Let's now see all the collected data on a map.
All the cities that have water access are shown with a blue dot, and if there's a sports shop at the same time we add a red circle around.

In [26]:
# Define Latitude and Longitude of Haute-Savoie
T_lon = 6.3833
T_lat = 46.05

# Create map of Haute-Savoie
map2_htesavoie = folium.Map(location = [T_lat, T_lon], zoom_start=10)

# Add markers to map
for lat, lon, comm, shop in zip(df['Latitude'], df['Longitude'], df['Commune'], df['Sporting Goods Shop']):
    label = '{}'.format(comm)
    label = folium.Popup(label,parse_html=True)
    folium.CircleMarker(
        [lat, lon],
        radius = 5,
        popup = label,
        color = 'blue' if shop==0 else 'red',
        fill = True,
        fill_color = '#3186cc',
        fill_opacity = 0.7,
        parse_html=False).add_to(map2_htesavoie)

map2_htesavoie

This concludes the data gathering phase - we're now ready to use this data for analysis to find an optimal location for a new dive equipment store !

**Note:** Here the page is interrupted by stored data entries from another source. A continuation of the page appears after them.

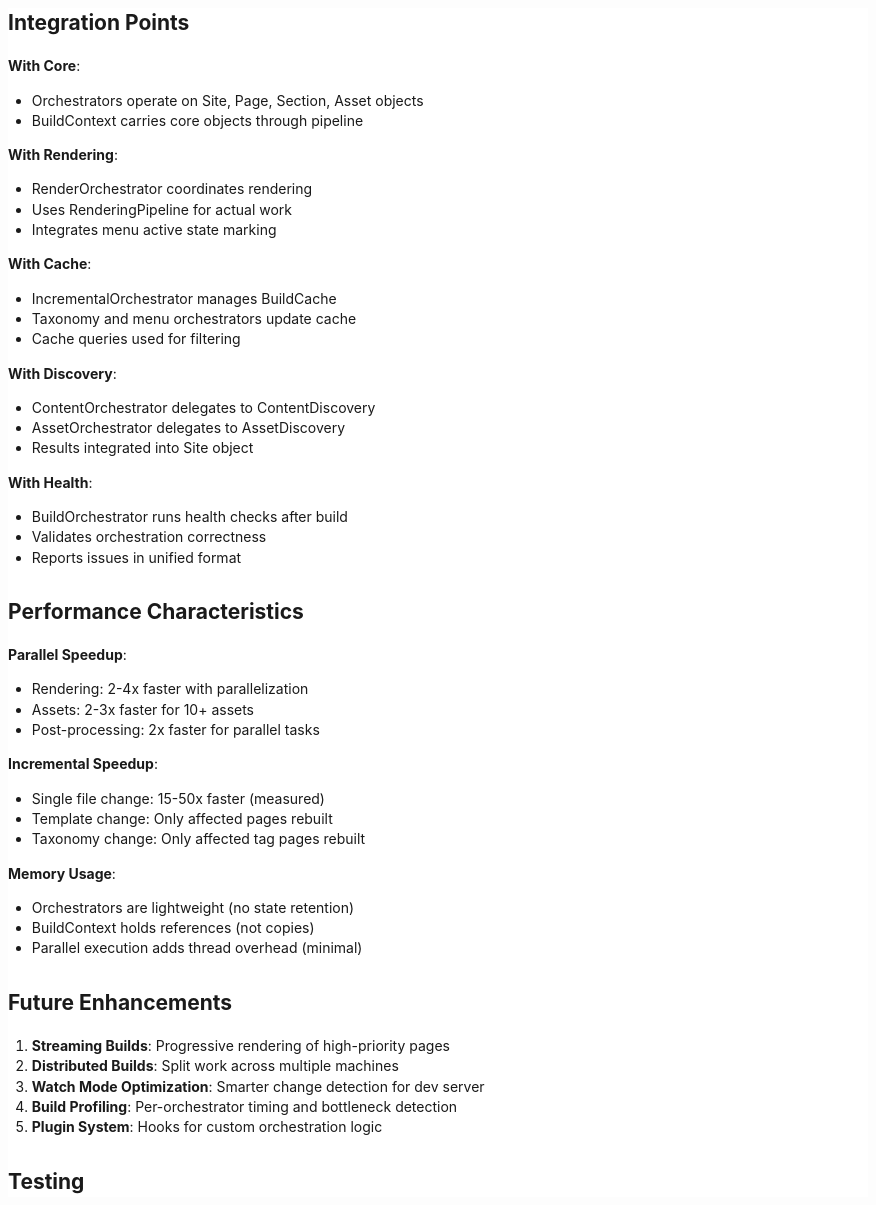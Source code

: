 ## Integration Points

**With Core**:
- Orchestrators operate on Site, Page, Section, Asset objects
- BuildContext carries core objects through pipeline

**With Rendering**:
- RenderOrchestrator coordinates rendering
- Uses RenderingPipeline for actual work
- Integrates menu active state marking

**With Cache**:
- IncrementalOrchestrator manages BuildCache
- Taxonomy and menu orchestrators update cache
- Cache queries used for filtering

**With Discovery**:
- ContentOrchestrator delegates to ContentDiscovery
- AssetOrchestrator delegates to AssetDiscovery
- Results integrated into Site object

**With Health**:
- BuildOrchestrator runs health checks after build
- Validates orchestration correctness
- Reports issues in unified format

## Performance Characteristics

**Parallel Speedup**:
- Rendering: 2-4x faster with parallelization
- Assets: 2-3x faster for 10+ assets
- Post-processing: 2x faster for parallel tasks

**Incremental Speedup**:
- Single file change: 15-50x faster (measured)
- Template change: Only affected pages rebuilt
- Taxonomy change: Only affected tag pages rebuilt

**Memory Usage**:
- Orchestrators are lightweight (no state retention)
- BuildContext holds references (not copies)
- Parallel execution adds thread overhead (minimal)

## Future Enhancements

1. **Streaming Builds**: Progressive rendering of high-priority pages
2. **Distributed Builds**: Split work across multiple machines
3. **Watch Mode Optimization**: Smarter change detection for dev server
4. **Build Profiling**: Per-orchestrator timing and bottleneck detection
5. **Plugin System**: Hooks for custom orchestration logic

## Testing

## 3. Methodology and data analysis <a name="analysis"></a>

Now that we have the needed data, let's go back to our criteria to define the optimal locations :
- locations with water access in vicinity
- no sports store already established
- frequented places

### Types of water access

As we saw above, there are different types of water access. To help the stakeholders in their final decision, it can be interesting to group them as follow :
   - Open water access such as beach or lake
   - Confined water access such as pool, spa or water park
   - Rapids access such as rafting or waterfall

So let's create a new table with these categories.

In [28]:
df_analyse = df
df_analyse['Open water']=df_analyse['Beach']+df_analyse['Lake']+df_analyse['Bay']+df_analyse['Dive Spot']+df_analyse['Harbor / Marina']
df_analyse['Confined water']=df_analyse['Pool']+df_analyse['Spa']+df_analyse['Hot Spring']+df_analyse['Water Park']+df_analyse['Reservoir']
df_analyse['Rapids']=df_analyse['Rafting']+df_analyse['Waterfall']+df_analyse['River']
df_analyse['Sporting Goods Shop']=df_analyse['Sporting Goods Shop']+df_analyse['Outdoor Supply Store']
df_analyse = df_analyse.drop(['Beach','Lake','Bay','Dive Spot','Harbor / Marina','Pool','Spa','Hot Spring','Water Park','Rafting','Waterfall','River','Reservoir','Outdoor Supply Store'],axis=1)
df_analyse

Unnamed: 0,Commune,Sporting Goods Shop,Population,Latitude,Longitude,Open water,Confined water,Rapids
0,Ambilly,1,6385,46.1952,6.2243,0,0,0
1,Annecy,0,126924,45.900002,6.11667,3,0,0
2,Annemasse,1,35712,46.200001,6.25,0,0,0
3,Anthy-sur-Léman,0,2171,46.3553,6.4273,1,0,0
4,Armoy,0,1295,46.349998,6.51667,0,0,1
5,Arthaz-Pont-Notre-Dame,0,1577,46.150002,6.28333,0,1,0
6,Bluffy,0,391,45.866669,6.21667,2,0,0
7,Bonne,0,3218,46.1682,6.3215,0,1,0
8,Brenthonne,0,1037,46.283329,6.4,0,1,0
9,Brizon,0,485,46.049999,6.45,0,1,0


Let's now remove from our gathered data, the cities where there's only a sports store and no water access, if any.

In [29]:
df_shop = df_analyse[df_analyse['Sporting Goods Shop']!=0]

In [30]:
df_shop['Water access']=df_shop['Open water']+df_shop['Confined water']+df_shop['Rapids']
df_shop_no_water_access = df_shop[df_shop['Water access']==0]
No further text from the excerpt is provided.